* _What is required_
In your copy, drop the images and return each record exactly as it stands.

* _Extracted information_
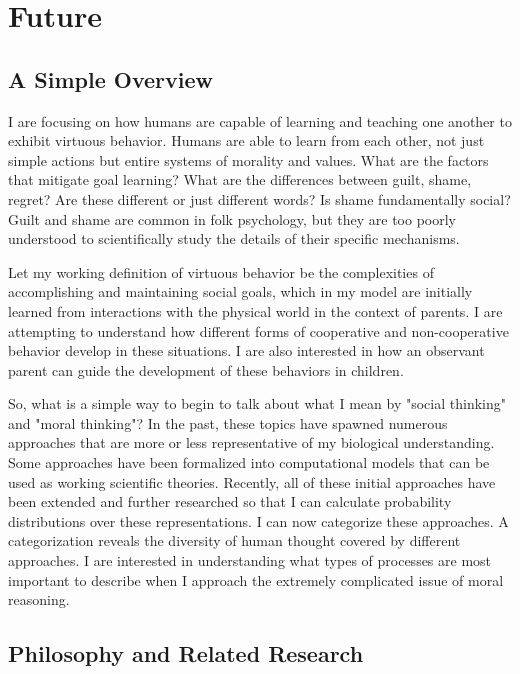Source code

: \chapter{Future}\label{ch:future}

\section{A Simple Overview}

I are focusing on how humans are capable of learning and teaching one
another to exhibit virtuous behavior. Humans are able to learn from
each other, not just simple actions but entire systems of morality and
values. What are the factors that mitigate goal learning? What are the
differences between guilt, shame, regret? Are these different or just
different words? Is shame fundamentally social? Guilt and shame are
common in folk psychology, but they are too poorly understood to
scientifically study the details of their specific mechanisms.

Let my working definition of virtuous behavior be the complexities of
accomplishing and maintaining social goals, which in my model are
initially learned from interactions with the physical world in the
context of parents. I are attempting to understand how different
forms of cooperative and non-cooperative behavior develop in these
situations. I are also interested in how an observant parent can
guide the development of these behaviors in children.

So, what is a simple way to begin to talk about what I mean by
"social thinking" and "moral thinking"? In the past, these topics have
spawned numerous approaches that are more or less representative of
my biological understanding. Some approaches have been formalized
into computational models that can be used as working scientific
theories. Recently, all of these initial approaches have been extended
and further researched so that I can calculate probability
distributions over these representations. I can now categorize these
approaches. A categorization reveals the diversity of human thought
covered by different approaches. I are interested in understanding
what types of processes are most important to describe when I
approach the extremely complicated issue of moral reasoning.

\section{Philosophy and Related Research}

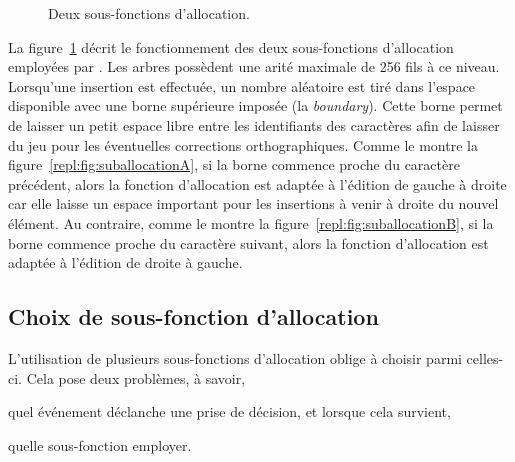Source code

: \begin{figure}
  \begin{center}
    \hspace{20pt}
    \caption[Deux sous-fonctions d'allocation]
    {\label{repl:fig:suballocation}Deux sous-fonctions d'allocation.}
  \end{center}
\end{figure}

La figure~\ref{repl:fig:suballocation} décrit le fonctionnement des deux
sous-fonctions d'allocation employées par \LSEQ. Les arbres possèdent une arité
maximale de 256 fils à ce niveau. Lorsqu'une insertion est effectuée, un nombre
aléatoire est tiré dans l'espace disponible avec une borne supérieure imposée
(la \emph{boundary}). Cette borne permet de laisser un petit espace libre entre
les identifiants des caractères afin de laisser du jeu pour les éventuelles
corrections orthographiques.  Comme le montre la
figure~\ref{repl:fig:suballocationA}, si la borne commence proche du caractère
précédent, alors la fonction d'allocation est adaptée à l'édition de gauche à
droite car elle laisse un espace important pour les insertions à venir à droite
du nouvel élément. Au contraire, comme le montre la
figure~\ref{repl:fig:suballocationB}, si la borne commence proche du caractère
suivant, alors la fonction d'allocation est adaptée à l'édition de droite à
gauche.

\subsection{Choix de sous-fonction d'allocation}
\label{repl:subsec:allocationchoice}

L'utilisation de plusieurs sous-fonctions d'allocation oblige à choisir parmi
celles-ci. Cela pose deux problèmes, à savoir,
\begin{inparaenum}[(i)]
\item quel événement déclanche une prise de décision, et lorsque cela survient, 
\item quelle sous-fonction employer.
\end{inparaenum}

* _Solution to this problem_
Source code

: \chapter{Future}\label{ch:future}

\section{A Simple Overview}

I are focusing on how humans are capable of learning and teaching one
another to exhibit virtuous behavior. Humans are able to learn from
each other, not just simple actions but entire systems of morality and
values. What are the factors that mitigate goal learning? What are the
differences between guilt, shame, regret? Are these different or just
different words? Is shame fundamentally social? Guilt and shame are
common in folk psychology, but they are too poorly understood to
scientifically study the details of their specific mechanisms.

Let my working definition of virtuous behavior be the complexities of
accomplishing and maintaining social goals, which in my model are
initially learned from interactions with the physical world in the
context of parents. I are attempting to understand how different
forms of cooperative and non-cooperative behavior develop in these
situations. I are also interested in how an observant parent can
guide the development of these behaviors in children.

So, what is a simple way to begin to talk about what I mean by
"social thinking" and "moral thinking"? In the past, these topics have
spawned numerous approaches that are more or less representative of
my biological understanding. Some approaches have been formalized
into computational models that can be used as working scientific
theories. Recently, all of these initial approaches have been extended
and further researched so that I can calculate probability
distributions over these representations. I can now categorize these
approaches. A categorization reveals the diversity of human thought
covered by different approaches. I are interested in understanding
what types of processes are most important to describe when I
approach the extremely complicated issue of moral reasoning.

\section{Philosophy and Related Research}

Source code

: \begin{figure}
  \begin{center}
    \hspace{20pt}
    \caption[Deux sous-fonctions d'allocation]
    {\label{repl:fig:suballocation}Deux sous-fonctions d'allocation.}
  \end{center}
\end{figure}

La figure~\ref{repl:fig:suballocation} décrit le fonctionnement des deux
sous-fonctions d'allocation employées par \LSEQ. Les arbres possèdent une arité
maximale de 256 fils à ce niveau. Lorsqu'une insertion est effectuée, un nombre
aléatoire est tiré dans l'espace disponible avec une borne supérieure imposée
(la \emph{boundary}). Cette borne permet de laisser un petit espace libre entre
les identifiants des caractères afin de laisser du jeu pour les éventuelles
corrections orthographiques.  Comme le montre la
figure~\ref{repl:fig:suballocationA}, si la borne commence proche du caractère
précédent, alors la fonction d'allocation est adaptée à l'édition de gauche à
droite car elle laisse un espace important pour les insertions à venir à droite
du nouvel élément. Au contraire, comme le montre la
figure~\ref{repl:fig:suballocationB}, si la borne commence proche du caractère
suivant, alors la fonction d'allocation est adaptée à l'édition de droite à
gauche.

\subsection{Choix de sous-fonction d'allocation}
\label{repl:subsec:allocationchoice}

L'utilisation de plusieurs sous-fonctions d'allocation oblige à choisir parmi
celles-ci. Cela pose deux problèmes, à savoir,
\begin{inparaenum}[(i)]
\item quel événement déclanche une prise de décision, et lorsque cela survient, 
\item quelle sous-fonction employer.
\end{inparaenum}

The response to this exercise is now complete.